Fed Chair Janet Yellen apparently roiled markets earlier this week when she said that equity valuations were generally quite high, but added that they were not so high when you compare the returns on equities to the returns on bonds which are also very low.
So stock valuations are quite high, but not when compared to bond yields which are also quite low. Isn’t that just another way of saying that low interest rates have inflated stock values?
And who is responsible for “very low” bond yields? That would of course be Mrs. Yellen’s Federal Reserve. The Fed is holding short-term interest rates at zero, which caps the level of medium and long-term interest rates. Then to add insult to injury, the Fed is holding off the market over 40% of all outstanding Treasury securities with a maturity longer than 20 years decreasing the supply of available long-term treasuries.

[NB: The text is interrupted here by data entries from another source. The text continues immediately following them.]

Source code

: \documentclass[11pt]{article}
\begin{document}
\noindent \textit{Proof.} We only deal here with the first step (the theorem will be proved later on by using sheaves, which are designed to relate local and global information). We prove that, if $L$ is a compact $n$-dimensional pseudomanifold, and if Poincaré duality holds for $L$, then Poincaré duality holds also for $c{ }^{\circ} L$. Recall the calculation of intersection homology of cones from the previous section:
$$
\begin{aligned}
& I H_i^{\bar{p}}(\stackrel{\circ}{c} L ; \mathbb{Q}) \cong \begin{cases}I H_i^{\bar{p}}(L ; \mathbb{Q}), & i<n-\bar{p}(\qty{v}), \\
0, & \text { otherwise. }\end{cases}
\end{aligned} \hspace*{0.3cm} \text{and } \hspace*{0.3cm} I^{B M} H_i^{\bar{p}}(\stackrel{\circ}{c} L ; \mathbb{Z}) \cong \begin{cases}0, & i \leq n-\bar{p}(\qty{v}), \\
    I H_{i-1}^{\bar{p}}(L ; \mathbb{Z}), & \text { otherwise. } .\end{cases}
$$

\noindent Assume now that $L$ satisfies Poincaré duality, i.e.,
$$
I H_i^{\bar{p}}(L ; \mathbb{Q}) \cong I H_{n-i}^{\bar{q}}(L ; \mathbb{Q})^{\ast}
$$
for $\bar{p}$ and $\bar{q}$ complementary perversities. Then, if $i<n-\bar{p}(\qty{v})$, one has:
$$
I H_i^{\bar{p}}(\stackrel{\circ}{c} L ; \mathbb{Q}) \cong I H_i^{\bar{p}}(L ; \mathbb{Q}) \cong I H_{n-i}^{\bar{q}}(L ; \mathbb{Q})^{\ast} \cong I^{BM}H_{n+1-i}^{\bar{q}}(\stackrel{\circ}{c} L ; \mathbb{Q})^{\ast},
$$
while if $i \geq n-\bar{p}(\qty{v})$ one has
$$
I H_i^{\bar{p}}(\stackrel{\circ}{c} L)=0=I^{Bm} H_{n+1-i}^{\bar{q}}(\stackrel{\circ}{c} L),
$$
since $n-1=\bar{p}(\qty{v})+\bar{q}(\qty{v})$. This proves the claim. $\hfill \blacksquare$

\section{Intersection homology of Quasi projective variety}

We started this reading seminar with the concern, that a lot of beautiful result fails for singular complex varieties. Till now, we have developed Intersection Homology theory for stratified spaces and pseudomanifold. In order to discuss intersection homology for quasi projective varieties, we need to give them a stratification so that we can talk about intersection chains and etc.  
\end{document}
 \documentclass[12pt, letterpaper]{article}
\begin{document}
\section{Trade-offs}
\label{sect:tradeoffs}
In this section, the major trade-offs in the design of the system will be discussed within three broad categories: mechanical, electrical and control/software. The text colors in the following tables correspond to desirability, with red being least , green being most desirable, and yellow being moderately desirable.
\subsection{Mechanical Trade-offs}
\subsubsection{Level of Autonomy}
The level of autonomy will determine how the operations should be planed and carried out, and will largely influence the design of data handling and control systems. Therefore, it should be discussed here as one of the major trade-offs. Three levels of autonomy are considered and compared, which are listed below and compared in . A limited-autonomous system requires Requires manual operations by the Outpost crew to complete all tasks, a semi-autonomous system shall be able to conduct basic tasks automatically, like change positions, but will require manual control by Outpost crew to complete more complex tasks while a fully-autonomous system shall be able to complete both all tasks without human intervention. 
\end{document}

How much higher would interest rates be and how much lower would stock valuations be if the Fed didn’t hold such a large portion of the long-bond market? Nobody can say for certain, but here is something to think about. When oil supply exceeded oil demand by a mere 2%, the price of oil plunged by 50%. Small changes in supply and demand can have a big impact on price.
Today in the bond market we have the opposite situation. The Fed has decreased the supply of long-term bonds by 40%, which one should assume has lowered the long-bond rate. Where would long-rates be if the Fed returned all those bonds to the market? Likely higher, but how high is the $64,000 question for both the equity and bond markets.